Last updated November 25, 2024

The generalized functional linear model (GFLM) is an extension of the generalized linear model (GLM) that allows one to regress univariate responses of various types (continuous or discrete) on functional predictors, which are mostly random trajectories generated by a square-integrable stochastic processes. Similarly to GLM, a link function relates the expected value of the response variable to a linear predictor, which in case of GFLM is obtained by forming the scalar product of the random predictor function $X$ with a smooth parameter function $\beta$ . Functional Linear Regression, Functional Poisson Regression and Functional Binomial Regression, with the important Functional Logistic Regression included, are special cases of GFLM. Applications of GFLM include classification and discrimination of stochastic processes and functional data.^[1]

Overview

A key aspect of GFLM is estimation and inference for the smooth parameter function $\beta$ which is usually obtained by dimension reduction of the infinite dimensional functional predictor. A common method is to expand the predictor function $X$ in an orthonormal basis of L² space, the Hilbert space of square integrable functions with the simultaneous expansion of the parameter function in the same basis. This representation is then combined with a truncation step to reduce the contribution of the parameter function $\beta$ in the linear predictor to a finite number of regression coefficients. Functional principal component analysis (FPCA) that employs the Karhunen–Loève expansion is a common and parsimonious approach to accomplish this. Other orthogonal expansions, like Fourier expansions and B-spline expansions may also be employed for the dimension reduction step. The Akaike information criterion (AIC) can be used for selecting the number of included components. Minimization of cross-validation prediction errors is another criterion often used in classification applications. Once the dimension of the predictor process has been reduced, the simplified linear predictor allows to use GLM and quasi-likelihood estimation techniques to obtain estimates of the finite dimensional regression coefficients which in turn provide an estimate of the parameter function $\beta$ in the GFLM.

Model components

Linear predictor

The predictor functions $\textstyle X(t),t\in T$ , typically are square integrable stochastic processes on a real interval $T$ and the unknown smooth parameter function $\beta (t),t\in T$ , is assumed to be square integrable on $T$ . Given a real measure $dw$ on $T$ , the linear predictor is given by $\eta =\alpha +\int X^{c}(t)\beta (t)\,dw(t)$ where $X^{c}(t)=X(t)-{\text{E}}(X(t))$ is the centered predictor process and $\alpha$ is a scalar that serves as an intercept.

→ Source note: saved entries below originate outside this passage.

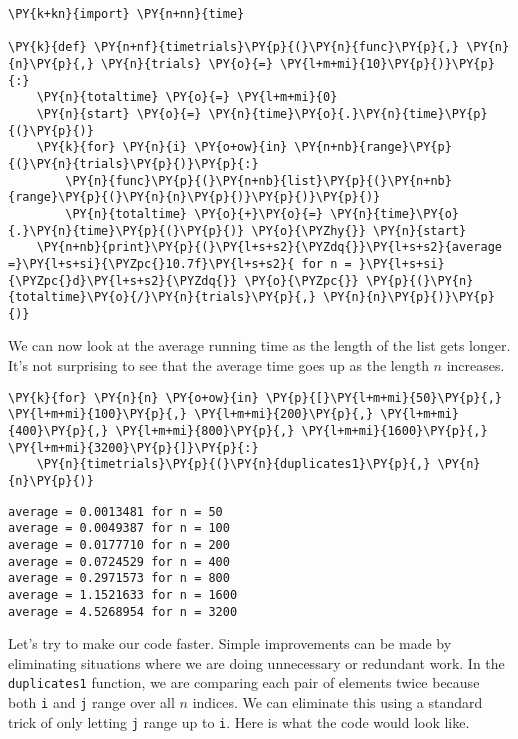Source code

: \begin{Verbatim}[commandchars=\\\{\}]
\PY{k+kn}{import} \PY{n+nn}{time}

\PY{k}{def} \PY{n+nf}{timetrials}\PY{p}{(}\PY{n}{func}\PY{p}{,} \PY{n}{n}\PY{p}{,} \PY{n}{trials} \PY{o}{=} \PY{l+m+mi}{10}\PY{p}{)}\PY{p}{:}
    \PY{n}{totaltime} \PY{o}{=} \PY{l+m+mi}{0}
    \PY{n}{start} \PY{o}{=} \PY{n}{time}\PY{o}{.}\PY{n}{time}\PY{p}{(}\PY{p}{)}
    \PY{k}{for} \PY{n}{i} \PY{o+ow}{in} \PY{n+nb}{range}\PY{p}{(}\PY{n}{trials}\PY{p}{)}\PY{p}{:}
        \PY{n}{func}\PY{p}{(}\PY{n+nb}{list}\PY{p}{(}\PY{n+nb}{range}\PY{p}{(}\PY{n}{n}\PY{p}{)}\PY{p}{)}\PY{p}{)}
        \PY{n}{totaltime} \PY{o}{+}\PY{o}{=} \PY{n}{time}\PY{o}{.}\PY{n}{time}\PY{p}{(}\PY{p}{)} \PY{o}{\PYZhy{}} \PY{n}{start}
    \PY{n+nb}{print}\PY{p}{(}\PY{l+s+s2}{\PYZdq{}}\PY{l+s+s2}{average =}\PY{l+s+si}{\PYZpc{}10.7f}\PY{l+s+s2}{ for n = }\PY{l+s+si}{\PYZpc{}d}\PY{l+s+s2}{\PYZdq{}} \PY{o}{\PYZpc{}} \PY{p}{(}\PY{n}{totaltime}\PY{o}{/}\PY{n}{trials}\PY{p}{,} \PY{n}{n}\PY{p}{)}\PY{p}{)}
\end{Verbatim}



We can now look at the average running time as the length of the list gets longer.
It's not surprising to see that the average time goes up as the length $n$ increases.


\begin{Verbatim}[commandchars=\\\{\}]
\PY{k}{for} \PY{n}{n} \PY{o+ow}{in} \PY{p}{[}\PY{l+m+mi}{50}\PY{p}{,} \PY{l+m+mi}{100}\PY{p}{,} \PY{l+m+mi}{200}\PY{p}{,} \PY{l+m+mi}{400}\PY{p}{,} \PY{l+m+mi}{800}\PY{p}{,} \PY{l+m+mi}{1600}\PY{p}{,} \PY{l+m+mi}{3200}\PY{p}{]}\PY{p}{:}
    \PY{n}{timetrials}\PY{p}{(}\PY{n}{duplicates1}\PY{p}{,} \PY{n}{n}\PY{p}{)}
\end{Verbatim}

\begin{Verbatim}
average = 0.0013481 for n = 50
average = 0.0049387 for n = 100
average = 0.0177710 for n = 200
average = 0.0724529 for n = 400
average = 0.2971573 for n = 800
average = 1.1521633 for n = 1600
average = 4.5268954 for n = 3200
\end{Verbatim}


Let's try to make our code faster.
Simple improvements can be made by eliminating situations where we are doing unnecessary or redundant work.
In the \texttt{duplicates1} function, we are comparing each pair of elements twice because both \texttt{i} and \texttt{j} range over all $n$ indices.
We can eliminate this using a standard trick of only letting \texttt{j} range up to \texttt{i}.
Here is what the code would look like.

Response variable and variance function

The outcome $Y$ is typically a real valued random variable which may be either continuous or discrete. Often the conditional distribution of $Y$ given the predictor process is specified within the exponential family. However it is also sufficient to consider the functional quasi-likelihood set up, where instead of the distribution of the response one specifies the conditional variance function, ${\rm {{Var}(Y\mid X)=\sigma ^{2}(\mu )}}$ , as a function of the conditional mean, ${\rm {{E}(Y\mid X)=\mu }}$ .

Link function

The link function $g$ is a smooth invertible function, that relates the conditional mean of the response ${\rm {{E}(Y\mid X)=\mu }}$ with the linear predictor $\eta =\alpha +\int X^{c}(t)\beta (t)\,dw(t)$ . The relationship is given by $\mu =g(\eta )$ .

Formulation

In order to implement the necessary dimension reduction, the centered predictor process $X^{c}(t)$ and the parameter function $\beta (t)$ are expanded as,

X^{c}(t)=\sum _{j=1}^{\infty }\xi _{j}\rho _{j}(t){\text{ and }}\beta (t)=\sum _{j=1}^{\infty }\beta _{j}\rho _{j}(t),

where $\rho _{j},j=1,2,\ldots$ is an orthonormal basis of the function space $L^{2}(dw),$ such that $\int _{T}\rho _{j}(t)\rho _{k}(t)\,dw(t)=\delta _{jk}$ where $\delta _{jk}=1$ if $j=k$ and $0$ otherwise.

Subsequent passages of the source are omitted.